BEGIN Given data
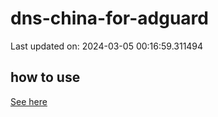 # dns-china-for-adguard

Last updated on: 2024-03-05 00:16:59.311494

## how to use

[See here](https://github.com/AdguardTeam/AdGuardHome/wiki/Configuration#upstreams-from-file)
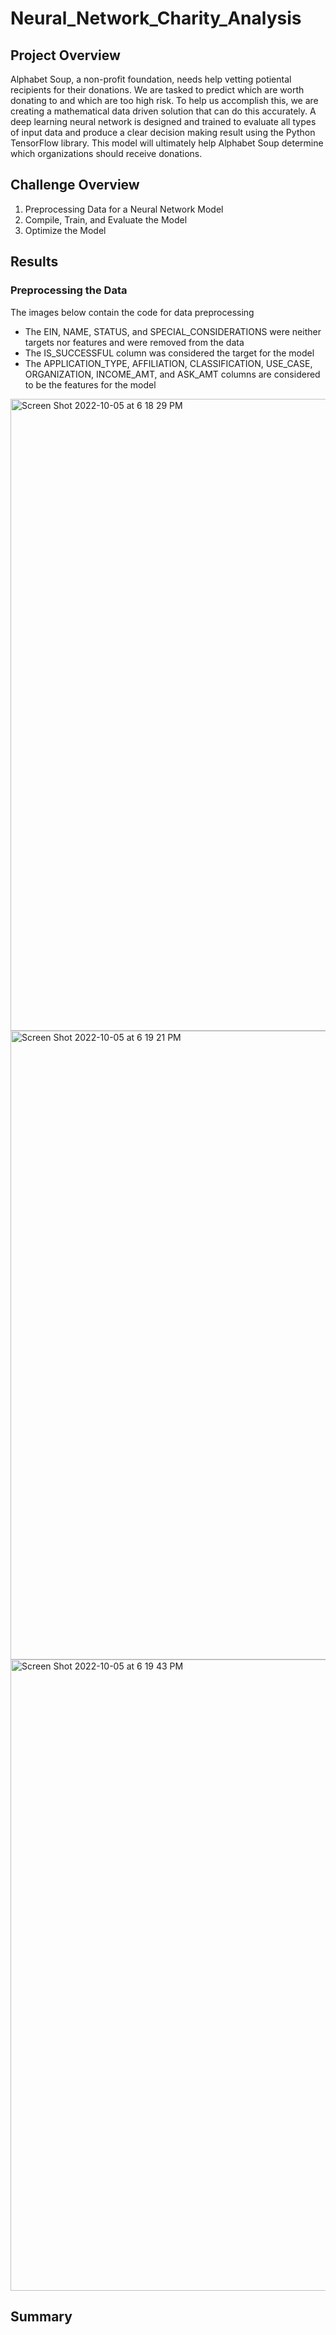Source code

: # Neural_Network_Charity_Analysis


## Project Overview

Alphabet Soup, a non-profit foundation, needs help vetting potiental recipients for their donations. We are tasked to predict which are worth donating to and which are too high risk. To help us accomplish this, we are creating a mathematical data driven solution that can do this accurately. A deep learning neural network is designed and trained to evaluate all types of input data and produce a clear decision making result using the Python TensorFlow library. This model will ultimately help Alphabet Soup determine which organizations should receive donations. 


## Challenge Overview

1. Preprocessing Data for a Neural Network Model
2. Compile, Train, and Evaluate the Model
3. Optimize the Model

## Results


### Preprocessing the Data

The images below contain the code for data preprocessing 

- The EIN, NAME, STATUS, and SPECIAL_CONSIDERATIONS were neither targets nor features and were removed from the data
- The IS_SUCCESSFUL column was considered the target for the model 
- The APPLICATION_TYPE, AFFILIATION, CLASSIFICATION, USE_CASE, ORGANIZATION, INCOME_AMT, and ASK_AMT columns are considered to be the features for the model



<img width="1011" alt="Screen Shot 2022-10-05 at 6 18 29 PM" src="https://user-images.githubusercontent.com/102444078/194192603-ae80beee-eb55-4a15-a951-75aa1e3de588.png">




<img width="1006" alt="Screen Shot 2022-10-05 at 6 19 21 PM" src="https://user-images.githubusercontent.com/102444078/194192709-2995de4b-d506-42bd-b271-f5ba5885d657.png">




<img width="1010" alt="Screen Shot 2022-10-05 at 6 19 43 PM" src="https://user-images.githubusercontent.com/102444078/194192762-244d2b25-8a8b-46d2-9ae5-ebfa00dc0026.png">


















## Summary
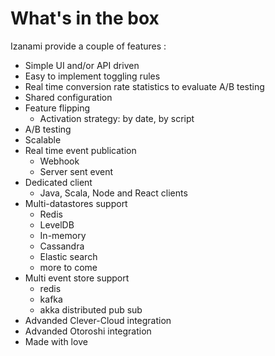 # What's in the box

Izanami provide a couple of features : 

* Simple UI and/or API driven
* Easy to implement toggling rules
* Real time conversion rate statistics to evaluate A/B testing
* Shared configuration
* Feature flipping 
    * Activation strategy: by date, by script 
* A/B testing 
* Scalable 
* Real time event publication
    * Webhook  
    * Server sent event 
* Dedicated client 
    * Java, Scala, Node and React clients
* Multi-datastores support
    * Redis
    * LevelDB
    * In-memory
    * Cassandra
    * Elastic search 
    * more to come 
* Multi event store support
    * redis
    * kafka 
    * akka distributed pub sub  
* Advanded Clever-Cloud integration
* Advanded Otoroshi integration
* Made with love
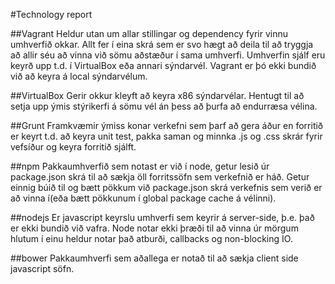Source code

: #Technology report

##Vagrant
Heldur utan um allar stillingar og dependency fyrir vinnu umhverfið okkar. Allt fer í eina skrá sem er svo hægt að deila til að tryggja að allir séu að vinna við sömu aðstæður í sama umhverfi. Umhverfin sjálf eru keyrð upp t.d. í VirtualBox eða annari sýndarvél. Vagrant er þó ekki bundið við að keyra á local sýndarvélum.

##VirtualBox
Gerir okkur kleyft að keyra x86 sýndarvélar. Hentugt til að setja upp ýmis stýrikerfi á sömu vél án þess að þurfa að endurræsa vélina. 

##Grunt
Framkvæmir ýmiss konar verkefni sem þarf að gera áður en forritið er keyrt t.d. að keyra unit test, pakka saman og minnka .js og .css skrár fyrir vefsíður og keyra forritið sjálft.

##npm
Pakkaumhverfið sem notast er við í node, getur lesið úr package.json skrá til að sækja öll forritssöfn sem verkefnið er háð. Getur einnig búið til og bætt pökkum við package.json skrá verkefnis sem verið er að vinna í(eða bætt pökkunum í global package cache á vélinni).

##nodejs
Er javascript keyrslu umhverfi sem keyrir á server-side, þ.e. það er ekki bundið við vafra. Node notar ekki þræði til að vinna úr mörgum hlutum í einu heldur notar það atburði, callbacks og non-blocking IO.

##bower
Pakkaumhverfi sem aðallega er notað til að sækja client side javascript söfn.
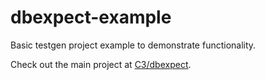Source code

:dbexpect-example
================

Basic testgen project example to demonstrate functionality.

Check out the main project at [C3/dbexpect](https://github.com/C3/dbexpect).
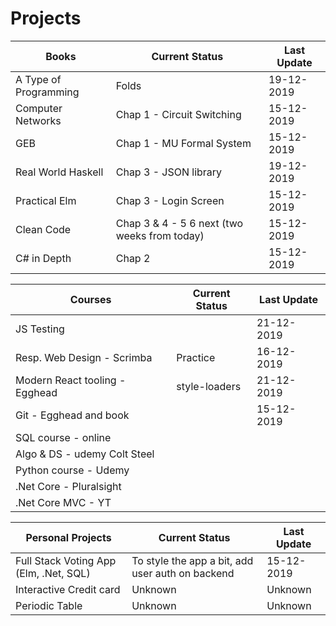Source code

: # Projects

| **Books**             | **Current Status**                           | **Last Update** |
| --------------------- | -------------------------------------------- | --------------- |
| A Type of Programming | Folds                                        | 19-12-2019      |
| Computer Networks     | Chap 1 - Circuit Switching                   | 15-12-2019      |
| GEB                   | Chap 1 - MU Formal System                    | 15-12-2019      |
| Real World Haskell    | Chap 3 - JSON library                        | 19-12-2019      |
| Practical Elm         | Chap 3 - Login Screen                        | 15-12-2019      |
| Clean Code            | Chap 3 & 4 - 5 6 next (two weeks from today) | 15-12-2019      |
| C# in Depth           | Chap 2                                       | 15-12-2019      |

| **Courses**                    | **Current Status** | **Last Update** |
| ------------------------------ | ------------------ | --------------- |
| JS Testing                     |                    | 21-12-2019      |
| Resp. Web Design - Scrimba     | Practice           | 16-12-2019      |
| Modern React tooling - Egghead | style-loaders      | 21-12-2019      |
| Git - Egghead and book         |                    | 15-12-2019      |
| SQL course - online            |                    |                 |
| Algo & DS - udemy Colt Steel   |                    |                 |
| Python course - Udemy          |                    |                 |
| .Net Core - Pluralsight        |                    |                 |
| .Net Core MVC - YT             |                    |                 |

| **Personal Projects**                  | **Current Status**                               | **Last Update** |
| -------------------------------------- | ------------------------------------------------ | --------------- |
| Full Stack Voting App (Elm, .Net, SQL) | To style the app a bit, add user auth on backend | 15-12-2019      |
| Interactive Credit card                | Unknown                                          | Unknown         |
| Periodic Table                         | Unknown                                          | Unknown         |
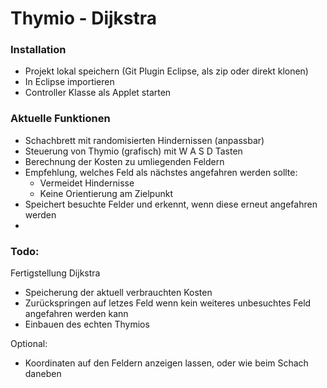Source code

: # Thymio - Dijkstra

### Installation
* Projekt lokal speichern (Git Plugin Eclipse, als zip oder direkt klonen)
* In Eclipse importieren
* Controller Klasse als Applet starten

### Aktuelle Funktionen

  - Schachbrett mit randomisierten Hindernissen (anpassbar)
  - Steuerung von Thymio (grafisch) mit W A S D Tasten
  - Berechnung der Kosten zu umliegenden Feldern
  - Empfehlung, welches Feld als nächstes angefahren werden sollte:
     - Vermeidet Hindernisse
     - Keine Orientierung am Zielpunkt
 - Speichert besuchte Felder und erkennt, wenn diese erneut angefahren werden
 - 

### Todo:
Fertigstellung Dijkstra
  - Speicherung der aktuell verbrauchten Kosten
  - Zurückspringen auf letzes Feld wenn kein weiteres unbesuchtes Feld angefahren werden kann
  - Einbauen des echten Thymios

Optional:
- Koordinaten auf den Feldern anzeigen lassen, oder wie beim Schach daneben

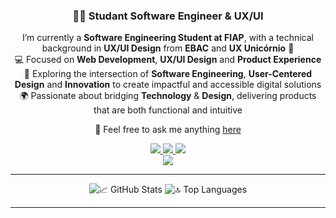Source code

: <h3 align="center">👨‍💻 Studant Software Engineer & UX/UI </h3>

<div align="center"> 
       I’m currently a <strong>Software Engineering Student at FIAP</strong>, with a technical background in <strong>UX/UI Design</strong> from <strong>EBAC</strong> and <strong>UX Unicórnio</strong> 🎨<br> 💻 Focused on <strong>Web Development</strong>, <strong>UX/UI Design</strong> and <strong>Product Experience</strong><br> 🚀 Exploring the intersection of <strong>Software Engineering</strong>, <strong>User-Centered Design</strong> and <strong>Innovation</strong> to create impactful and accessible digital solutions<br> 🌍 Passionate about bridging <strong>Technology</strong> & <strong>Design</strong>, delivering products that are both functional and intuitive 
</div>

<div align="center">
       
  💬 Feel free to ask me anything <a href="https://github.com/juniorlds98/juniorlds98/issues">here</a><br>

</div>

<div align="center">
       <a href="https://br.linkedin.com/in/junior-silva" target="_blank">
              <img src="https://img.shields.io/badge/LinkedIn-0077B5?style=for-the-badge&logo=linkedin&logoColor=white" />
       </a>
       <a href="mailto:juniorlds.98@gmail.com">
              <img src="https://img.shields.io/badge/Gmail-D14836?style=for-the-badge&logo=gmail&logoColor=white" />
       </a>
       <a href="https://www.instagram.com/juniors_lds/" target="_blank">
              <img src="https://img.shields.io/badge/Instagram-E4405F?style=for-the-badge&logo=instagram&logoColor=white" />
       </a><br>
</div>

<div align="center">
  <img src="https://skillicons.dev/icons?i=python,scikitlearn,tensorflow,pytorch,django,java,html,css,bootstrap,tailwind,figma,js,react,mysql" />
</div>

<hr/>

<div align="center">
  <img src="https://github-readme-stats.vercel.app/api?username=juniorlds98&show_icons=true&theme=react&border_radius=10&count_private=true" alt="📈 GitHub Stats" />
  <img src="https://github-readme-stats.vercel.app/api/top-langs?username=juniorlds98&layout=compact&theme=react&border_radius=10&langs_count=8" alt="🔝 Top Languages" />
</div>

<hr/>
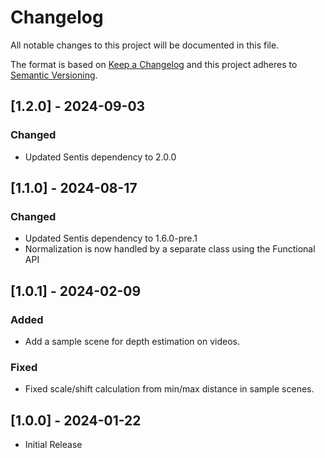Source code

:# Changelog

All notable changes to this project will be documented in this file.

The format is based on [Keep a Changelog](http://keepachangelog.com/en/1.0.0/)
and this project adheres to [Semantic Versioning](http://semver.org/spec/v2.0.0.html).

## [1.2.0] - 2024-09-03

### Changed

- Updated Sentis dependency to 2.0.0

## [1.1.0] - 2024-08-17

### Changed

- Updated Sentis dependency to 1.6.0-pre.1
- Normalization is now handled by a separate class using the Functional API

## [1.0.1] - 2024-02-09

### Added

- Add a sample scene for depth estimation on videos.

### Fixed

- Fixed scale/shift calculation from min/max distance in sample scenes.

## [1.0.0] - 2024-01-22

- Initial Release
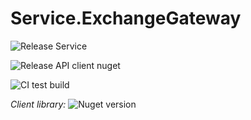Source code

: # Service.ExchangeGateway

![Release Service](https://github.com/MyJetWallet/Service.ExchangeGateway/workflows/Release%20Service/badge.svg)

![Release API client nuget](https://github.com/MyJetWallet/Service.ExchangeGateway/workflows/Release%20API%20client%20nuget/badge.svg)

![CI test build](https://github.com/MyJetWallet/Service.ExchangeGateway/workflows/CI%20test%20build/badge.svg)

*Client library:* ![Nuget version](https://img.shields.io/nuget/v/MyJetWallet.Service.ExchangeGateway.Client?label=MyJetWallet.Service.ExchangeGateway.Client&style=social)


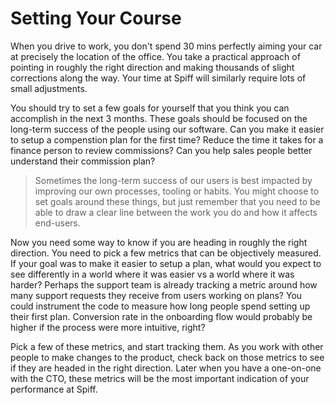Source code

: # Setting Your Course

When you drive to work, you don't spend 30 mins perfectly aiming your car at precisely the location of the office.
You take a practical approach of pointing in roughly the right direction and making thousands of slight corrections along the way.
Your time at Spiff will similarly require lots of small adjustments.

You should try to set a few goals for yourself that you think you can accomplish in the next 3 months.
These goals should be focused on the long-term success of the people using our software.
Can you make it easier to setup a compenstion plan for the first time?
Reduce the time it takes for a finance person to review commissions?
Can you help sales people better understand their commission plan?

> Sometimes the long-term success of our users is best impacted by improving our own processes, tooling or habits.
> You might choose to set goals around these things, but just remember that you need to be able to draw a clear line between the work you do and how it affects end-users.

Now you need some way to know if you are heading in roughly the right direction.
You need to pick a few metrics that can be objectively measured.
If your goal was to make it easier to setup a plan, what would you expect to see differently in a world where it was easier vs a world where it was harder?
Perhaps the support team is already tracking a metric around how many support requests they receive from users working on plans?
You could instrument the code to measure how long people spend setting up their first plan.
Conversion rate in the onboarding flow would probably be higher if the process were more intuitive, right?

Pick a few of these metrics, and start tracking them.
As you work with other people to make changes to the product, check back on those metrics to see if they are headed in the right direction.
Later when you have a one-on-one with the CTO, these metrics will be the most important indication of your performance at Spiff.
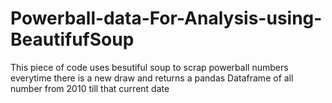 # Powerball-data-For-Analysis-using-BeautifufSoup
This piece of code uses besutiful soup to scrap powerball numbers everytime there is a new draw and returns a pandas Dataframe of all number from 2010 till that current date
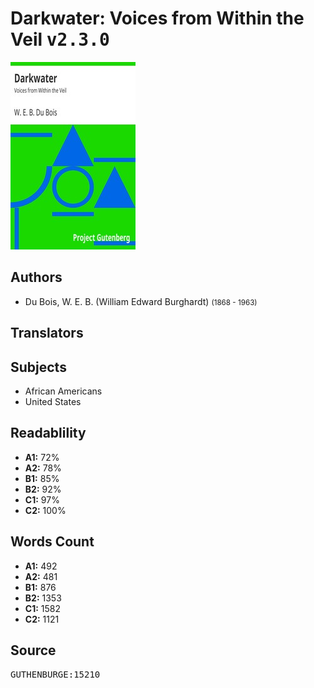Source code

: # Darkwater: Voices from Within the Veil <kbd>v2.3.0</kbd>

![](./cover.medium.jpg "")

## Authors


 - Du Bois, W. E. B. (William Edward Burghardt) <small>(1868 - 1963)</small>

## Translators



## Subjects


 - African Americans
 - United States

## Readablility


 - **A1:** 72%
 - **A2:** 78%
 - **B1:** 85%
 - **B2:** 92%
 - **C1:** 97%
 - **C2:** 100%

## Words Count


 - **A1:** 492
 - **A2:** 481
 - **B1:** 876
 - **B2:** 1353
 - **C1:** 1582
 - **C2:** 1121

## Source


<kbd>GUTHENBURGE:15210</kbd>
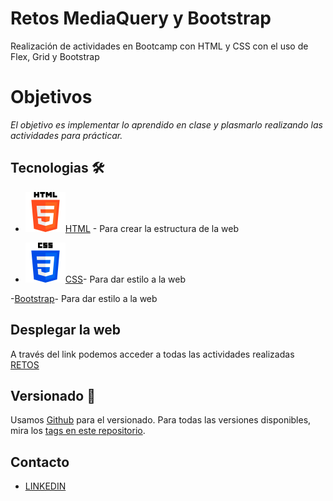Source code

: #  Retos MediaQuery y Bootstrap

Realización de actividades en Bootcamp con HTML y CSS con el uso de Flex, Grid y Bootstrap

# Objetivos

_El objetivo es implementar lo aprendido en clase y plasmarlo realizando las actividades para prácticar._
## Tecnologias 🛠️

- ![cap](./img/html-5.png)[HTML](https://devdocs.io/html/) - Para crear la estructura de la web

- ![css](./img/css-3%20.png)[CSS](https://devdocs.io/css/)- Para dar estilo a la web 

-[Bootstrap](https://getbootstrap.com/)- Para dar estilo a la web 
## Desplegar la web
A través del link podemos acceder a todas las actividades realizadas
[RETOS](https://adria-vidal.github.io/avv-ccs-flex-urbalab-071122/)

## Versionado 📌

Usamos [Github](https://github.com/) para el versionado. Para todas las versiones disponibles, mira los [tags en este repositorio](https://github.com/adria-vidal/avv-ccs-flex-urbalab-071122).

## Contacto
- [LINKEDIN](www.linkedin.com/in/adrià-vidal) 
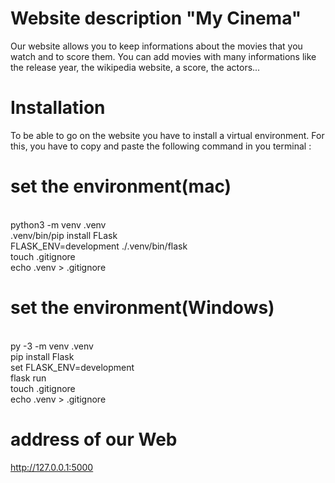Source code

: # Website description "My Cinema"
Our website allows you to keep informations about the movies that you watch and to score them. 
You can add movies with many informations like the release year, the wikipedia website, a score, the actors...

# Installation
To be able to go on the website you have to install a virtual environment.
For this, you have to copy and paste the following command in you terminal :

# set the environment(mac)
<br> python3 -m venv .venv
<br> .venv/bin/pip install FLask
<br> FLASK_ENV=development ./.venv/bin/flask
<br> touch .gitignore
<br> echo .venv > .gitignore

# set the environment(Windows)
<br> py -3 -m venv .venv
<br> pip install Flask
<br> set FLASK_ENV=development
<br> flask run
<br> touch .gitignore
<br> echo .venv > .gitignore

# address of our Web
http://127.0.0.1:5000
END Given data
- [Work required] Would you copy, unchanged, the stretch of the records above that begins at the line containing "C# in Depth" and ends at the line containing "course - online", and only that?

- [Exercise response]
| C# in Depth           | Chap 2                                       | 15-12-2019      |

| **Courses**                    | **Current Status** | **Last Update** |
| ------------------------------ | ------------------ | --------------- |
| JS Testing                     |                    | 21-12-2019      |
| Resp. Web Design - Scrimba     | Practice           | 16-12-2019      |
| Modern React tooling - Egghead | style-loaders      | 21-12-2019      |
| Git - Egghead and book         |                    | 15-12-2019      |
| SQL course - online            |                    |                 |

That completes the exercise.